One of structural violence’s greatest problems is its invisibility. To be clear, for the Palestinian people, this violence is unmistakable and endured each day. But structural violence, particularly Israel’s exertion of such violence, is obscured in western media. Physical violence is often portrayed as occurring in a vacuum, as if the backdrop of structural violence plays no causal role in the engagement of hostilities. A narrative of two violently hateful enemies serves a useful purpose in the perpetuation of racial essentialisms and the preservation of the status quo. However, we know this structural violence to be very real and very dangerous.

The truth is, while we did write this article to elucidate the vast inequality in the use of violence in the conflict, such rhetoric is irrelevant if it doesn’t translate back to us. This Israel Apartheid Week, we implore you to consider the issue of Israel and Palestine with a comprehensive understanding of violence. If you find yourself saying something along the lines of, “I reject the use of violence on both sides,” consider that while physical violence may exist in a reactionary (albeit asymmetrical) exchange of blows, structural violence is a one directional force that travels from the oppressor to the oppressed.
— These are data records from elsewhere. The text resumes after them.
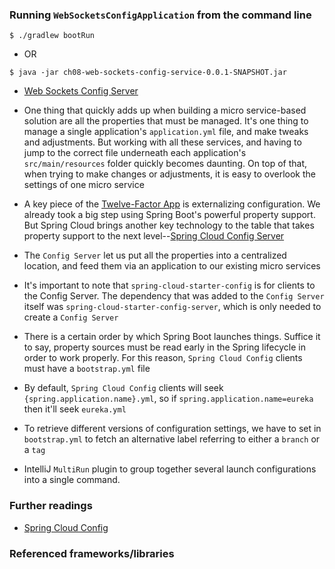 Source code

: ### Running `WebSocketsConfigApplication` from the command line
```
$ ./gradlew bootRun
```
 - OR
```
$ java -jar ch08-web-sockets-config-service-0.0.1-SNAPSHOT.jar
```

 - [Web Sockets Config Server](https://spring.io/projects/spring-cloud-config)
 
 - One thing that quickly adds up when building a micro service-based solution are all the properties that
   must be managed. It's one thing to manage a single application's `application.yml` file, and make tweaks
   and adjustments. But working with all these services, and having to jump to the correct file underneath
   each application's `src/main/resources` folder quickly becomes daunting. On top of that, when trying to
   make changes or adjustments, it is easy to overlook the settings of one micro service
   
 - A key piece of the [Twelve-Factor App](https://12factor.net/) is externalizing configuration. We already
   took a big step using Spring Boot's powerful property support. But Spring Cloud brings another key technology
   to the table that takes property support to the next level--[Spring Cloud Config Server](https://spring.io/projects/spring-cloud-config)
   
 - The `Config Server` let us put all the properties into a centralized location, and feed them via an
   application to our existing micro services
 
 - It's important to note that `spring-cloud-starter-config` is for clients to the Config Server. The
   dependency that was added to the `Config Server` itself was `spring-cloud-starter-config-server`,
   which is only needed to create a `Config Server`  

 - There is a certain order by which Spring Boot launches things. Suffice it to say, property sources must
   be read early in the Spring lifecycle in order to work properly. For this reason, `Spring Cloud Config`
   clients must have a `bootstrap.yml` file

 - By default, `Spring Cloud Config` clients will seek `{spring.application.name}.yml`, so if
  `spring.application.name=eureka` then it'll seek `eureka.yml`   
  
 - To retrieve different versions of configuration settings, we have to set in `bootstrap.yml` to fetch an
   alternative label referring to either a `branch` or a `tag`
   
 - IntelliJ `MultiRun` plugin to group together several launch configurations into a single command.

### Further readings

 - [Spring Cloud Config](https://cloud.spring.io/spring-cloud-static/spring-cloud-config/2.1.3.RELEASE/single/spring-cloud-config.html)

### Referenced frameworks/libraries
What we don’t talk about is just as important as what we do. To discuss acts of Palestinian violence in isolation is to discredit and ignore the structural violence and psychological trauma that Israel is facilitating every second of every day. This IAW, consider what Israeli Apartheid means, begin to check your conversations and ask yourself why you would rather prioritize isolated incidents of violence and the politics of resistance at the expense of the legitimate reasons why and against what Palestinians need to resist in the first place. Too often, when we mention a rock, we ignore a checkpoint, and when we discuss a rocket, we forget apartheid.